Com a sua vasta experiência política como vê a situação da Síria?
Uma tragédia sem fim à vista a decorrer às portas da Europa e que mostra bem as insuficiências das políticas de boa vizinhança europeias. Esta guerra e crise prolongada põem também a nu a debilidade dos mecanismos internacionais de mediação de conflito e a inexistência de sistemas de detecção precoce de crises que permitissem intervir antes de as tensões degenerarem em conflitos armados.
O que o levou a eleger estudantes sírios e não, por exemplo, iraquianos, também vítimas de um conflito?
Tratava-se de desenvolver uma operação de emergência humanitária no plano da educação superior, ditada por uma circunstância excepcional de um país em guerra com um sistema de ensino paralisado e com milhões de cidadãos refugiados em países vizinhos, impossibilitados de prosseguir a sua formação universitária.
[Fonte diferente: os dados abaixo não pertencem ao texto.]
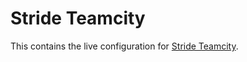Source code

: # Stride Teamcity

This contains the live configuration for [Stride Teamcity](https://teamcity.stride3d.net).

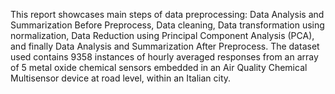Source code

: This report showcases main steps of data preprocessing: Data Analysis and Summarization Before Preprocess, Data cleaning, Data transformation using normalization, Data Reduction using Principal Component Analysis (PCA), and finally Data Analysis and Summarization After Preprocess. The dataset used contains 9358 instances of hourly averaged responses from an array of 5 metal oxide chemical sensors embedded in an Air Quality Chemical Multisensor device at road level, within an Italian city.

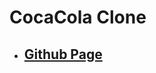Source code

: <!--
 * @Author: Jinqi Li
 * @Date: 2020-06-21 22:29:22
 * @LastEditors: Jinqi Li
 * @LastEditTime: 2022-01-20 01:43:05
 * @FilePath: /cocacola-7/README.md
-->
# CocaCola Clone
* ## [Github Page](https://jinqili0310.github.io/cocacola-7/)
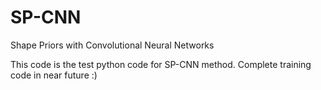 # SP-CNN
Shape Priors with Convolutional Neural Networks

This code is the test python code for SP-CNN method. 
Complete training code in near future :)
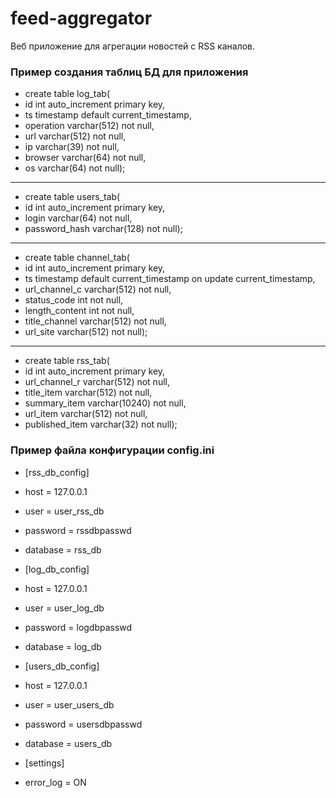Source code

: # feed-aggregator

Веб приложение для агрегации новостей с RSS каналов.

### Пример создания таблиц БД для приложения

* create table log_tab(
* id int auto_increment primary key,
* ts timestamp default current_timestamp,
* operation varchar(512) not null,
* url varchar(512) not null,
* ip varchar(39) not null,
* browser varchar(64) not null,
* os varchar(64) not null);
***
* create table users_tab(
* id int auto_increment primary key,
* login varchar(64) not null,
* password_hash varchar(128) not null);
***
* create table channel_tab(
* id int auto_increment primary key,
* ts timestamp default current_timestamp on update current_timestamp,
* url_channel_c varchar(512) not null,
* status_code int not null,
* length_content int not null,
* title_channel varchar(512) not null,
* url_site varchar(512) not null);
***
* create table rss_tab(
* id int auto_increment primary key,
* url_channel_r varchar(512) not null,
* title_item varchar(512) not null,
* summary_item varchar(10240) not null,
* url_item varchar(512) not null,
* published_item varchar(32) not null);

### Пример файла конфигурации config.ini

* [rss_db_config]
* host = 127.0.0.1
* user = user_rss_db
* password =  rssdbpasswd
* database = rss_db

* [log_db_config]
* host = 127.0.0.1
* user = user_log_db
* password =  logdbpasswd
* database = log_db

* [users_db_config]
* host = 127.0.0.1
* user = user_users_db
* password =  usersdbpasswd
* database = users_db

* [settings]
* error_log = ON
Este programa, aliás, envolve também universidades iraquianas: temos algumas bolsas atribuídas a estudantes sírios em universidades no norte do Iraque.
Participou na selecção dos candidatos. Que casos o chocaram mais?
Acompanhei as últimas fases da selecção. Lembro-me do caso de duas candidatas, refugiadas num país do Golfo, fechadas em casa simplesmente por o visto de permanência nesse país lhes barrar o acesso ao ensino superior. Lembro-me também de um sírio-palestiniano que não queria acreditar quando lhe foi comunicado que tinha sido seleccionado, de tal forma isso lhe parecia bom demais para ser verdade. Recordo-me igualmente de uma rapariga que foi escolhida, mas a quem os pais não deixaram viajar e que, mais tarde, nos escreveu a dizer que os tinha finalmente convencido e que estava pronta a vir.
Qual foi a maior dificuldade que sentiu?
A de arrancar com um projecto a partir do zero e a necessidade de trabalhar a contra-relógio. Sendo um programa de emergência académica, a abordagem não podia ser a de um programa regular de bolsas de estudo – que pode demorar um ano, entre a apresentação da candidatura, a selecção, a admissão na universidade e a conclusão de todos procedimentos administrativos de acesso e permanência noutro país.
E o que o surpreendeu mais?
A enorme disponibilidade das pessoas para contribuir para a materialização do projecto apesar de todas as crises surpreendeu-me, bem como o enorme impacto deste projecto, afinal simples, não só para os beneficiários directos, mas também no plano das famílias, dos amigos e conhecidos e a forma como contribui para fazer renascer a esperança num futuro melhor.
Até quando será possível manter estes apoios?
O projecto inscreve-se na necessidade de criar saídas de emergência no plano da educação superior para estes jovens que, por causa da guerra, tiveram de interromper os estudos. Por isso, sendo um programa de emergência humanitária, deixa de fazer sentido quando a paz for restaurada e o sistema de ensino restabelecido na Síria. Em segundo lugar, o objectivo é que os estudantes completem a sua formação universitária. Em terceiro lugar, a sua prossecução depende também da continuidade das parcerias e dos fundos angariados.